▶ EXERCISE OBJECTIVE
An exact copy of the lines from the one containing "Practically, it contains" through the final line of the records is the only acceptable answer.

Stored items
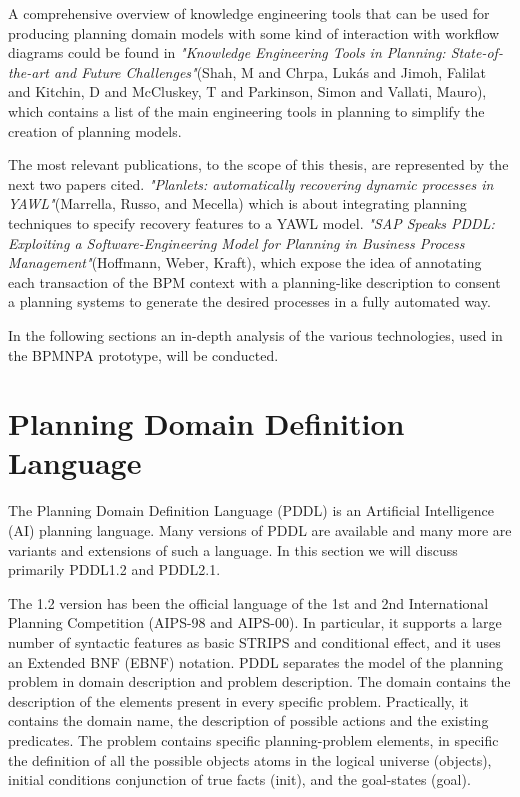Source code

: A comprehensive overview of knowledge engineering tools that can be used for producing planning domain models with some kind of interaction with workflow diagrams could be found in \textit{"Knowledge Engineering Tools in Planning: State-of-the-art and Future Challenges"}(Shah, M and Chrpa, Luk{\'a}s and Jimoh, Falilat and Kitchin, D and McCluskey, T and Parkinson, Simon and Vallati, Mauro), which contains a list of the main engineering tools in planning to simplify the creation of planning models.\cite{shah2013knowledge}

The most relevant publications, to the scope of this thesis, are represented by the next two papers cited.
\textit{"Planlets: automatically recovering dynamic processes in YAWL"}(Marrella, Russo, and Mecella) which is about integrating planning techniques to specify recovery features to a YAWL model\cite{marrella2012planlets}.
\textit{"SAP Speaks PDDL: Exploiting a Software-Engineering Model for Planning in Business Process Management"}(Hoffmann, Weber, Kraft), which expose the idea of annotating each transaction of the BPM context with a planning-like description to consent a planning systems to generate the desired processes in a fully automated way.\cite{hoffmann2012sap}


In the following sections an in-depth analysis of the various technologies, used in the BPMNPA prototype, will be conducted.

\newpage
\section{Planning Domain Definition Language}
\label{sec:context}
The Planning Domain Definition Language (PDDL) is an Artificial Intelligence (AI) planning language. Many versions of PDDL are available and many more are variants and extensions of such a language. In this section we will discuss primarily PDDL1.2 and PDDL2.1. 

The 1.2 version has been the official language of the 1st and 2nd International Planning Competition (AIPS-98 and AIPS-00)\cite{ips}. In particular, it supports a large number of syntactic features as basic STRIPS and conditional effect, and it uses an Extended BNF (EBNF) notation. PDDL separates the model of the planning problem in domain description and problem description. 
The domain contains the description of the elements present in every specific problem. 
Practically, it contains the domain name, the description of possible actions and the existing predicates. 
The problem contains specific planning-problem elements, in specific the definition of all the possible objects atoms in the logical universe (objects), initial conditions conjunction of true facts (init), and the goal-states (goal).\cite{mcdermott1998pddl}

▶ RESPONSE
Practically, it contains the domain name, the description of possible actions and the existing predicates. 
The problem contains specific planning-problem elements, in specific the definition of all the possible objects atoms in the logical universe (objects), initial conditions conjunction of true facts (init), and the goal-states (goal).\cite{mcdermott1998pddl}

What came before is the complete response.